Twenty bushels of wheat per acre isn’t impressive, but if that piece of ground had a long history of giving you zero bu., then all of a sudden it is significant.
That’s how Dallas Timmerman feels about his knoll rehabilitation program.
Timmerman farms at Treherne, Man., an area where tops of the eroded hills expose nothing but shale. Sometimes the shale grows zero. Other times, it might grow as much as five bu. per acre of spring wheat. But when that happens, the straw is so short and so weak that the swath falls to the ground and can’t be picked up by the combine.
About 25 years ago, Timmerman wanted to see if it was possible to get at least some crop on the hilltops. After the other fall work was done, Timmerman would hook his Versatile 800 to a small scraper and started dragging excess lowland soil up to the tops of the knolls. It’s a slow process with a six-yard Leon, and he can’t do the work in wet years, such as the past six years. However, he has kept at it and expects to eventually get the whole farm done.

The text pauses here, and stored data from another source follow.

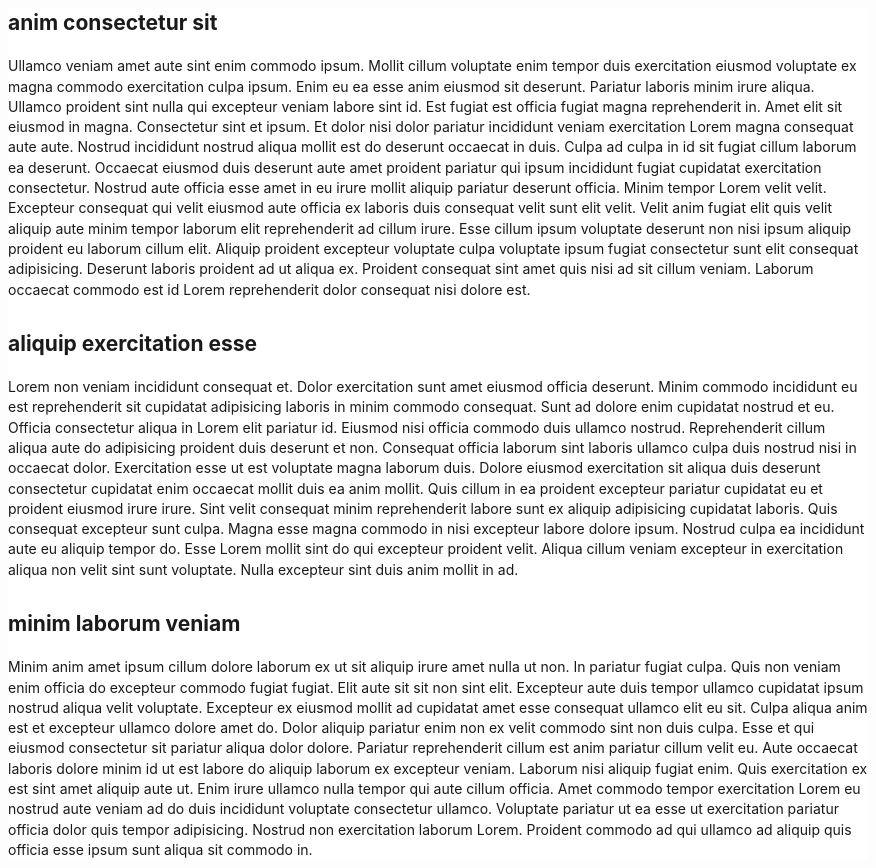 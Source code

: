## anim consectetur sit

Ullamco veniam amet aute sint enim commodo ipsum. Mollit cillum voluptate enim tempor duis exercitation eiusmod voluptate ex magna commodo exercitation culpa ipsum. Enim eu ea esse anim eiusmod sit deserunt. Pariatur laboris minim irure aliqua. Ullamco proident sint nulla qui excepteur veniam labore sint id. Est fugiat est officia fugiat magna reprehenderit in. Amet elit sit eiusmod in magna. Consectetur sint et ipsum.
Et dolor nisi dolor pariatur incididunt veniam exercitation Lorem magna consequat aute aute. Nostrud incididunt nostrud aliqua mollit est do deserunt occaecat in duis. Culpa ad culpa in id sit fugiat cillum laborum ea deserunt. Occaecat eiusmod duis deserunt aute amet proident pariatur qui ipsum incididunt fugiat cupidatat exercitation consectetur. Nostrud aute officia esse amet in eu irure mollit aliquip pariatur deserunt officia. Minim tempor Lorem velit velit.
Excepteur consequat qui velit eiusmod aute officia ex laboris duis consequat velit sunt elit velit. Velit anim fugiat elit quis velit aliquip aute minim tempor laborum elit reprehenderit ad cillum irure. Esse cillum ipsum voluptate deserunt non nisi ipsum aliquip proident eu laborum cillum elit. Aliquip proident excepteur voluptate culpa voluptate ipsum fugiat consectetur sunt elit consequat adipisicing. Deserunt laboris proident ad ut aliqua ex. Proident consequat sint amet quis nisi ad sit cillum veniam. Laborum occaecat commodo est id Lorem reprehenderit dolor consequat nisi dolore est.

## aliquip exercitation esse

Lorem non veniam incididunt consequat et. Dolor exercitation sunt amet eiusmod officia deserunt. Minim commodo incididunt eu est reprehenderit sit cupidatat adipisicing laboris in minim commodo consequat. Sunt ad dolore enim cupidatat nostrud et eu. Officia consectetur aliqua in Lorem elit pariatur id. Eiusmod nisi officia commodo duis ullamco nostrud.
Reprehenderit cillum aliqua aute do adipisicing proident duis deserunt et non. Consequat officia laborum sint laboris ullamco culpa duis nostrud nisi in occaecat dolor. Exercitation esse ut est voluptate magna laborum duis. Dolore eiusmod exercitation sit aliqua duis deserunt consectetur cupidatat enim occaecat mollit duis ea anim mollit. Quis cillum in ea proident excepteur pariatur cupidatat eu et proident eiusmod irure irure. Sint velit consequat minim reprehenderit labore sunt ex aliquip adipisicing cupidatat laboris. Quis consequat excepteur sunt culpa.
Magna esse magna commodo in nisi excepteur labore dolore ipsum. Nostrud culpa ea incididunt aute eu aliquip tempor do. Esse Lorem mollit sint do qui excepteur proident velit. Aliqua cillum veniam excepteur in exercitation aliqua non velit sint sunt voluptate. Nulla excepteur sint duis anim mollit in ad.

## minim laborum veniam

Minim anim amet ipsum cillum dolore laborum ex ut sit aliquip irure amet nulla ut non. In pariatur fugiat culpa. Quis non veniam enim officia do excepteur commodo fugiat fugiat. Elit aute sit sit non sint elit. Excepteur aute duis tempor ullamco cupidatat ipsum nostrud aliqua velit voluptate.
Excepteur ex eiusmod mollit ad cupidatat amet esse consequat ullamco elit eu sit. Culpa aliqua anim est et excepteur ullamco dolore amet do. Dolor aliquip pariatur enim non ex velit commodo sint non duis culpa. Esse et qui eiusmod consectetur sit pariatur aliqua dolor dolore. Pariatur reprehenderit cillum est anim pariatur cillum velit eu. Aute occaecat laboris dolore minim id ut est labore do aliquip laborum ex excepteur veniam. Laborum nisi aliquip fugiat enim.
Quis exercitation ex est sint amet aliquip aute ut. Enim irure ullamco nulla tempor qui aute cillum officia. Amet commodo tempor exercitation Lorem eu nostrud aute veniam ad do duis incididunt voluptate consectetur ullamco. Voluptate pariatur ut ea esse ut exercitation pariatur officia dolor quis tempor adipisicing. Nostrud non exercitation laborum Lorem. Proident commodo ad qui ullamco ad aliquip quis officia esse ipsum sunt aliqua sit commodo in.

“I used the Versatile because the hydraulics on the front wheel assist tractor weren’t compatible with the scraper,” said Timmerman, adding that the Versatile is 250 horsepower. The 200 h.p. front wheel assist has enough power, but it needs hydraulics.
“The first year in which I moved soil to the top of a hill, there isn’t much improvement because we’re cultivating it and trying to level it, but the second year and then later on as the soil blends into the shale, we’re getting more straw and more grain because now we had some nutrients up there instead of just shale,” he said.
Timmerman would take two to six inches from the bottom and try to dump an even layer on the top. If it was wetter, the soil was clumpier coming out, so then it would end up being a lot thicker.
“Overall, I’m getting a healthier stand of whatever crop I’m growing that year,” he said.